More wide-ranging than Boys State, the governor race not the only thing going. Conservative girl Emily is the star (has she mentioned she’s conservative?), decisively losing the governor race then quickly putting together an article about the differences in funding, prestige, and programming between Girls and Boys State, and winning a scholarship. Complaints in the air that the boys have triple the budget, participation from elected officials, and more discussion of real issues. Nisha doesn’t get a supreme court seat, so becomes the judge of a lower court that sends a case on forced pre-abortion counseling to the supreme, where Tochi is the DA arguing the state’s opinion while believing the opposite.
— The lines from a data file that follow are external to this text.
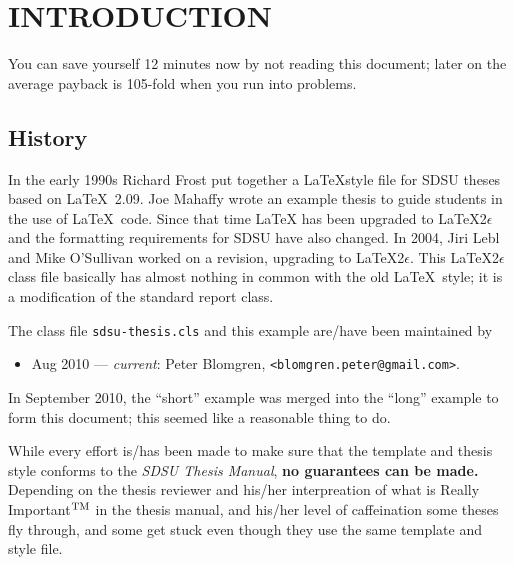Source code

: %

\chapter{INTRODUCTION}
\label{chap:intro}

You can save yourself 12 minutes now by not reading this document;
later on the average payback is 105-fold when you run into problems.

\section{History}

In the early 1990s Richard Frost put together a \LaTeX style file for
SDSU theses based on \LaTeX~2.09.  Joe Mahaffy wrote an example thesis
to guide students in the use of \LaTeX\ code.  Since that time \LaTeX
has been upgraded to \LaTeX2$\epsilon$ and the formatting requirements
for SDSU have also changed.  In 2004, Jiri Lebl and Mike O'Sullivan
worked on a revision, upgrading to \LaTeX2$\epsilon$.  This
\LaTeX2$\epsilon$ class file basically has almost nothing in common
with the old \LaTeX\ style; it is a modification of the standard
report class.

The class file \verb+sdsu-thesis.cls+ and this example are/have been
maintained by
\begin{itemize}
\item Aug 2010 --- \emph{current}: Peter Blomgren,
  \verb+<blomgren.peter@gmail.com>+.
\end{itemize}

In September 2010, the ``short'' example was merged into the ``long''
example to form this document; this seemed like a reasonable thing to
do.

While every effort is/has been made to make sure that the template and
thesis style conforms to the \emph{SDSU Thesis Manual}, \textbf{no
guarantees can be made.}  Depending on the thesis reviewer and his/her
interpreation of what is Really Important$^{\hbox{\scriptsize TM}}$ in
the thesis manual, and his/her level of caffeination some theses fly
through, and some get stuck even though they use the same template and
style file.


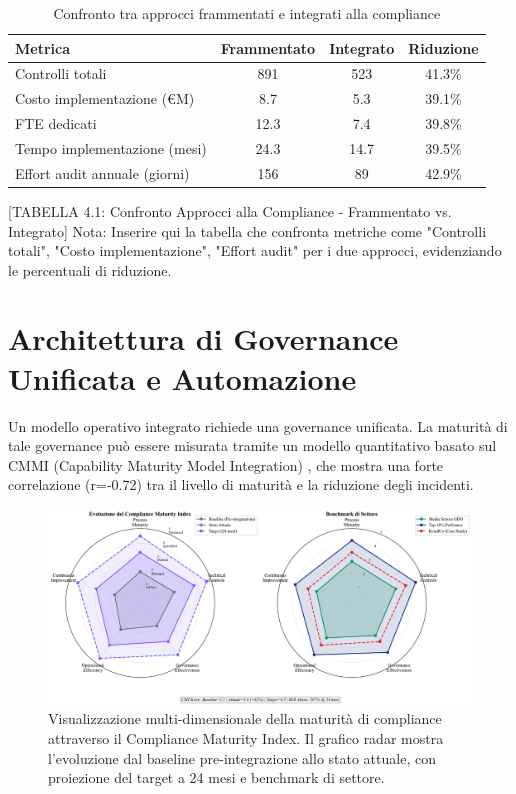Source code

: \begin{table}[h]
\centering
\caption{Confronto tra approcci frammentati e integrati alla compliance}
\label{tab:confronto_compliance}
\begin{tabular}{|l|c|c|c|}
\hline
\textbf{Metrica} & \textbf{Frammentato} & \textbf{Integrato} & \textbf{Riduzione} \\
\hline
Controlli totali & 891 & 523 & 41.3\% \\
Costo implementazione (€M) & 8.7 & 5.3 & 39.1\% \\
FTE dedicati & 12.3 & 7.4 & 39.8\% \\
Tempo implementazione (mesi) & 24.3 & 14.7 & 39.5\% \\
Effort audit annuale (giorni) & 156 & 89 & 42.9\% \\
\hline
\end{tabular}
\end{table}

[TABELLA 4.1: Confronto Approcci alla Compliance - Frammentato vs. Integrato]
Nota: Inserire qui la tabella che confronta metriche come "Controlli totali", "Costo implementazione", "Effort audit" per i due approcci, evidenziando le percentuali di riduzione.

\section{Architettura di Governance Unificata e Automazione}

Un modello operativo integrato richiede una governance unificata. La maturità di tale governance può essere misurata tramite un modello quantitativo basato sul CMMI (Capability Maturity Model Integration) \autocite{CMMI2023}, che mostra una forte correlazione (r=-0.72) tra il livello di maturità e la riduzione degli incidenti.

\begin{figure}[htbp]
\centering
\includegraphics[width=\textwidth]{thesis_figures/cap4/figura_4_2_cmi_radar.pdf}
\caption{Visualizzazione multi-dimensionale della maturità di compliance attraverso il Compliance Maturity Index. Il grafico radar mostra l'evoluzione dal baseline pre-integrazione allo stato attuale, con proiezione del target a 24 mesi e benchmark di settore.}
\label{fig:cmi_radar}
\end{figure}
It’s all super slick and heartwarming – they had so many cameras running. Production company Concordia worked on some of the big T/F titles: Time, Bisbee 17, Bloody Nose. We stayed for the Q&A, with three Missouri-based subjects in attendance. Rae Fitzgerald played too softly for a noisy noontime crowd, even with her rhythm section.
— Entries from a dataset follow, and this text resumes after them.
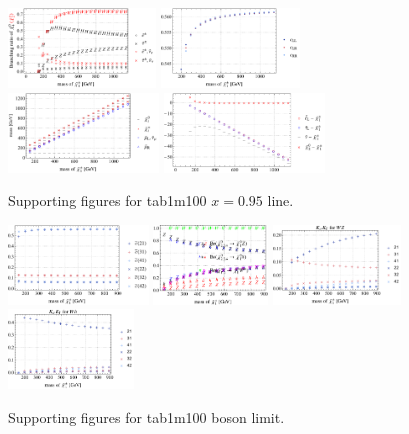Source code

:\documentclass[a4paper,10pt,captions=tableheading,DIV=14]{scrartcl}
\numberwithin{equation}{section}
\begin{document}
\begin{figure}[h!]\centering
 \includegraphics[height=60pt]{../plots/plot_tab1m100x095_br21.pdf}
 \includegraphics[height=60pt]{../plots/plot_tab1m100x095_cfactors.pdf}
 \includegraphics[height=60pt]{../plots/plot_tab1m100x095_mass.pdf}
 \includegraphics[height=60pt]{../plots/plot_tab1m100x095_massdiff.pdf}
\caption{Supporting figures for tab1m100 $x=0.95$ line.}
\end{figure}
\begin{figure}[h!]\centering
 \includegraphics[height=60pt]{../plots/plot_tab1m100boson_cfactors.pdf}
 \includegraphics[height=60pt]{../plots/plot_tab1m100boson_br.pdf}
 \includegraphics[height=60pt]{../plots/plot_tab1m100boson_WZ.pdf}
 \includegraphics[height=60pt]{../plots/plot_tab1m100boson_WH.pdf}
\caption{Supporting figures for tab1m100 boson limit.}
\end{figure}
\end{document}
David Ehrlich in Indiewire:
The closer Girls State gets toward its climactic elections, the more it confronts the same patriarchal bias and performative empowerment that might have girl-bossed the life out of a lesser film (although this one still plays a particular Taylor Swift song over its end credits). And the more it confronts the role those phenomena manage to play on the university campus where the Boys and Girls State programs are being held at the same time for the first time in Missouri history (but still completely separate from one another in order to avoid sins of the flesh and whatnot), the more frighteningly it reflects a near-future — or now present — in which political agency is just something young women get to pretend they have if there’s room in the budget for a bit of make-believe.